You wrote that you were working on shortening a phrase, and at the end of the paragraph you said this:
I am allowing what other people think of me to impact what I think of me.
It occurs to me that a slight tweak might make it what you are looking for..."whether or not I allow my sense of self to be rocked by what other people think of me is my choice to make, and I can choose to let it go"
(I'm looking for empowering language that also feels 'soft' and soothing, instead of hard and defending.)
All because one person that used to be, what I call, a good friend now hates me over i have no idea what. A slight missunderstanding that they took completely wrong.
I wonder what would happen if you removed the word 'hate' from your personal vocabulary for a week, as a beginning of practicing being nonjudgmental in event descriptions.
There's a big difference between the quote above and '...a good friend now isn't speaking to me over a misunderstanding.'
Removing judgement from event descriptions is a process that takes practice - but it's a little like always only going with the facts at hand. Isn't speaking to me is what the friend is doing (action), and it's observable. 'Hates' is what the friend is feeling, which you can't really know. It's also just a big bottomless pit of a word, and it makes things seem bigger than they are.
Calling it a 'slight misunderstanding' is trying to minimize the event. Misunderstanding is all you need there.
'That they took completely wrong' is exaggeration, because of 'completely'. 'Wrong' is a way of defending yourself, but it's by trying to mid-read the other person, which is usually just not productive.
I know this sounds very semantic, but how we think about things directly correlates to how we feel about them. You have to change how you think to change how you feel and act.

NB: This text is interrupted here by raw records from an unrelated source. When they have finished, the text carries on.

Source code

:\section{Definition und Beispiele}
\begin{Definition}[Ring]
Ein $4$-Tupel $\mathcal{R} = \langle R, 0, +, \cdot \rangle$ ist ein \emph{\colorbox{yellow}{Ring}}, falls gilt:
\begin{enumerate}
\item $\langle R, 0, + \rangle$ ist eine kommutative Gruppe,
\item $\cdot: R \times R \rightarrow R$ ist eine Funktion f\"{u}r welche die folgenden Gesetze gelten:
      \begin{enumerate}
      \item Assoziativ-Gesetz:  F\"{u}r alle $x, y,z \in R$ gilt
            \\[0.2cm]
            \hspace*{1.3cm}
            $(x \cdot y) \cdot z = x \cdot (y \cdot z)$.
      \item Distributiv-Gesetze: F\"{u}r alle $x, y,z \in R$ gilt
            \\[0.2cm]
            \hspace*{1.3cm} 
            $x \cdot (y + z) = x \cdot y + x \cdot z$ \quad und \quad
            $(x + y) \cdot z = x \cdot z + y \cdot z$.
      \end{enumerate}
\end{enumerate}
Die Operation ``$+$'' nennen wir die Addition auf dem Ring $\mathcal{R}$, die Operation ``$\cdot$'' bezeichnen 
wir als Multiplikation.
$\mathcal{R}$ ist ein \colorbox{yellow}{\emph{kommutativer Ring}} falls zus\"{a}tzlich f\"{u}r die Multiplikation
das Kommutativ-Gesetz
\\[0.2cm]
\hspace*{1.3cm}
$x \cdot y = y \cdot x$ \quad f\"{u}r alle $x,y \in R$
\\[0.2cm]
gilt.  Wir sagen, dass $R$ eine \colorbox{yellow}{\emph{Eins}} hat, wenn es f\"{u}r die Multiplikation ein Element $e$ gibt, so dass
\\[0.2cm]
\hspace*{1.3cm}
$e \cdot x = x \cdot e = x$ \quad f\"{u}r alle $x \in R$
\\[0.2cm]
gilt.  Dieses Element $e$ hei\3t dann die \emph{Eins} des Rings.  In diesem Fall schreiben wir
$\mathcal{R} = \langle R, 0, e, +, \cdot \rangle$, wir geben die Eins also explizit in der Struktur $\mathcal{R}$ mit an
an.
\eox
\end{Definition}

That's for damn sure! I don't even get what their f*cking issue is with me anyway. One little missunderstanding by me (oops, didn't mean to be human) that I tried to make right and now they are spreading shit all over the place. Whisper, whipser, whipser.
I realize my black & white thinking (everyone/no one) is back. Gotta work on that. It just feels so horrible and makes me want to just go away in a dark corner and isolate myself. It people hate me so much then I'll just go away so I don't bother anyone anymore.
It's great that you caught the black and white thinking here. Getting sucked into judging the person that you think judged you is never going to go well. It's cultivating defense as a coping strategy, when really the coping strategy needs to be about disengagement. Your'e also accidentally magnifying the situation again with 'spreading shit all over the place'. Even if it's as far reaching as 'they are writing negative statements about me on post-it notes and putting them up at seemingly random spots throughout the building.'...my hope would be that you can 'feel' the difference in the two thoughts. One is rooted in emotion; the other in observation.
So back to the proposal - you could try and not use the word 'hate' at all for seven days. The words that are really common for us that we use reflexively, can be worked on just by introducing a rule that you can't use that word. You can use another word - but ideally, most of the time you will replace 'hate' with what is being done, not felt.
'I hate it when I miss the bus' vs 'I get angry with myself when I miss the bus' vs 'My stomach clenches when I miss the bus' vs. 'I judge myself when I miss the bus'...everyone's is gonna be a little different. There's no right/wrong answer. Sometimes, it is about using a more specific synonym (get angry at instead of hate) - sometimes it's about other observables.
And just the act of stopping and replacing forces you to step back a tiny bit and analyze the situation, without you having to work too hard. It just happens.
It was a helpful exercise for me, anyway.